On le date du XIIème siècle
[édité
chez Harmonia Mundi dans un disque intitulé
"Polyphonie Aquitaine du XIIème siècle". Numéro de
catalogue HMC
901134
accès à sa présentation sur le
site d'Harmonia Mundi]
[piste 2 du disque
4 du coffret "Les Très Riches Heures", minutage spécialement
analysé : de 0 à 1,58]
À défaut d'en disposer, vous pouvez écouter l'extrait ici ou là
ou encore ici :
C'est du IXème
siècle qu'on a la première attestation d'un chant polyphonique,
c'est-à-dire à plusieurs voix. On l'appelait à l'époque
"organum". Mais il ne s'agissait que de répéter exactement
dans une voix dite "organale" décalée en hauteur, l'évolution
de la voix dite "principale". On restait dans un système des couches
laminaires collées l'une sur l'autre et qui évoluent en parallèle
: hétérogènes dans leur hauteur de note, mais homogènes
dans leur évolution.
L'École de
Saint-Martial a pratiqué un autre type d'organum, que l'on a appelé
"l'organum libre". Dans cet organum, la voix organale a pris deux libertés
par rapport à la voix principale. D'une part, il lui arrive de faire
des guirlandes ornementales pouvant contenir jusqu'à vingt notes
pendant que la principale tient une seule note très allongée
dans le temps. De là viendra d'ailleurs l'expression "teneur" donnée
à une voix principale, d'où sera dérivé plus
tard le mot "tenor". D'autre part, il lui arrive d'évoluer en sens
exactement inverse (on dit alors en "déchant") de la voix principale
: quand l'une monte l'autre descend, et inversement.
Nous retrouvons ces
deux principes dans l'extrait envisagé.
Le
paradoxe synchronisé / incommensurable dans le style de Saint-Martial
(en musique ce paradoxe
signifie : étonnante coordination)
Cette évolution
de deux voix qui vont en sens contraires et malgré tout restent
synchronisées, où qui vont à des vitesses complètement
différentes et malgré tout savent se coordonner pour se retrouver
régulièrement, relève typiquement de l'effet "synchronisé
/ incommensurable". L'évolution en déchant notamment, rappelle
tout à fait les formes à courbures inverses, concaves
et convexes, qui sont
caractéristiques de cet effet dans l'architecture.
L'expression analytique
de ce paradoxe est proche du second effet que l'on vient d'envisager, mais
se perçoit sur le plus long terme : on se demande comment les deux
voix qui évoluent à des vitesses si différentes et
font des choses tellement différentes l'une de l'autre, malgré
tout parviennent à se coordonner pour se retrouver régulièrement
et faire la même chose au même moment à la fin de chaque
strophe de la musique.
La voix principale
est continue, et elle évolue de paliers en paliers. Ces paliers
divisent sa continuité en étapes successives, et chaque fois
qu'elle change de hauteur ou de syllabe son fil est donc coupé.

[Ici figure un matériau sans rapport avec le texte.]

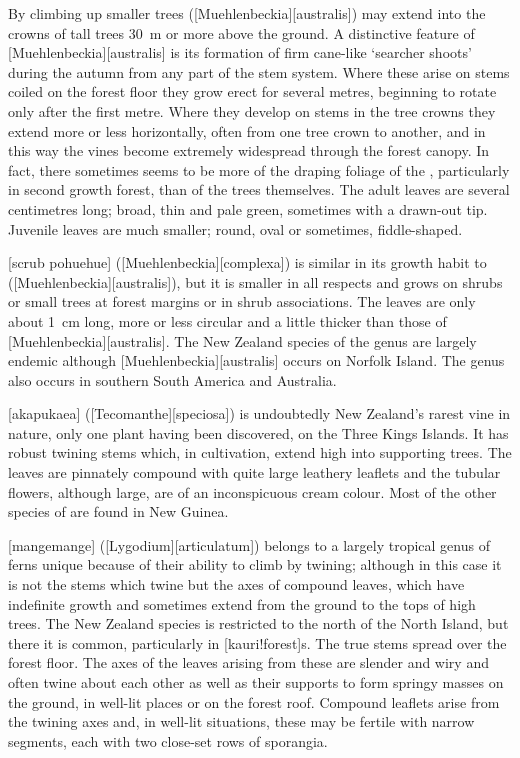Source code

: By climbing up smaller trees  ([Muehlenbeckia][australis]) may extend into the crowns of tall trees \SI{30}{\metre} or more above the ground.
A distinctive feature of [Muehlenbeckia][australis] is its formation of firm cane-like `searcher shoots' during the autumn from any part of the stem system.
Where these arise on stems coiled on the forest floor they grow erect for several metres, beginning to rotate only after the first metre.
Where they develop on stems in the tree crowns they extend more or less horizontally, often from one tree crown to another, and in this way the vines become extremely widespread through the forest canopy.
In fact, there sometimes seems to be more of the draping foliage of the , particularly in second growth forest, than of the trees themselves.
The adult leaves are several centimetres long; broad, thin and pale green, sometimes with a drawn-out tip.
Juvenile leaves are much smaller; round, oval or sometimes, fiddle-shaped.

[scrub pohuehue] ([Muehlenbeckia][complexa]) is similar in its growth habit to  ([Muehlenbeckia][australis]), but it is smaller in all respects and grows on shrubs or small trees at forest margins or in shrub associations.
The leaves are only about \SI{1}{\centi\metre} long, more or less circular and a little thicker than those of [Muehlenbeckia][australis].
The New Zealand species of the genus are largely endemic although [Muehlenbeckia][australis] occurs on Norfolk Island.
The genus also occurs in southern South America and Australia.

[akapukaea] ([Tecomanthe][speciosa]) is undoubtedly New Zealand's rarest vine in nature, only one plant having been discovered, on the Three Kings Islands.
It has robust twining stems which, in cultivation, extend high into supporting trees.
The leaves are pinnately compound with quite large leathery leaflets and the tubular flowers, although large, are of an inconspicuous cream colour.
Most of the other species of  are found in New Guinea.

[mangemange] ([Lygodium][articulatum]) belongs to a largely tropical genus of ferns unique because of their ability to climb by twining; although in this case it is not the stems which twine but the axes of compound leaves, which have indefinite growth and sometimes extend from the ground to the tops of high trees.
The New Zealand species is restricted to the north of the North Island, but there it is common, particularly in [kauri!forest]s.
The true stems spread over the forest floor.
The axes of the leaves arising from these are slender and wiry and often twine about each other as well as their supports to form springy masses on the ground, in well-lit places or on the forest roof.
Compound leaflets arise from the twining axes and, in well-lit situations, these may be fertile with narrow segments, each with two close-set rows of sporangia.

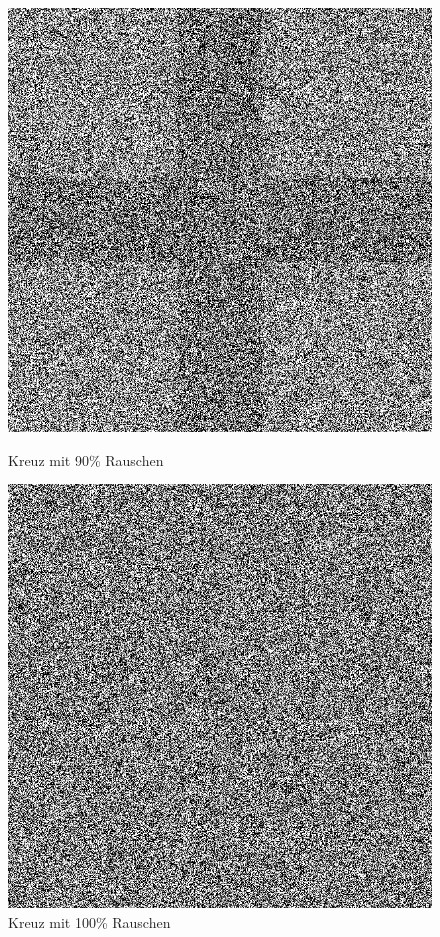 \begin{figure}[hbt]
	\begin{minipage}{0.49 \textwidth}
		\includegraphics[width=\textwidth]{./Bilder/Auswertung/BeispielBilder/Picture_Crossing_noise_90_pixelCnt_128_featureCnt_5}
		\caption{Kreuz mit 90\% Rauschen}
	\end{minipage}
	\hfill
	\begin{minipage}{0.49 \textwidth}
		\includegraphics[width=\textwidth]{./Bilder/Auswertung/BeispielBilder/Picture_Crossing_noise_100_pixelCnt_128_featureCnt_5}
		\caption{Kreuz mit 100\% Rauschen}
	\end{minipage}
\end{figure}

Il reste pourtant continu par la nature même de son chant. Comme
cette perception nécessite de garder le souvenir de ce que faisait
la voix auparavant, il s'agit d'une expression analytique.
L'expression synthétique
superpose à chaque instant la confrontation de la voix principale
qui continue sans presque changer, et de la voix ornementale qui elle marque
des circonvolutions qui la font se recouper elle-même sans arrêt,
ou recouper la voix principale.
La voix ornementale
virevolte librement autour de la voix principale. Ce procédé
est appelé un "contrepoint fleuri" et ses virevoltes manifestent
l'indépendance de la voix ornementale. Ces libres virevoltes évoluent
malgré tout en dépendance des mouvements de la voix principale,
puisqu'aux fins des strophes elle revient régulièrement se
coller à elle, s'attacher à elle pour faire un moment l'une
et l'autre la même chose.
L'effet synthétique
du paradoxe tient au fonctionnement même du contrepoint fleuri :
il accomplit souvent des écarts ou des vibrations qui sont rapidement
ramenés sur le fil musical moyen de son évolution. Il fait
ainsi des contorsions indépendantes liées à un parcours
plus régulier qui les rappelle à l'ordre.
Ces deux voix différentes
font ensemble une même musique : on entend bien que l'une accompagne
l'autre, et que chacune contribue à sa manière à l'oeuvre
commune. Il n'y a pas par exemple des effets de "cacophonie" due à
une discordance entre elles, ni des effets de neutralisation mutuelle qui
feraient qu'on ne distinguerait plus rien de net du fait de leur superposition.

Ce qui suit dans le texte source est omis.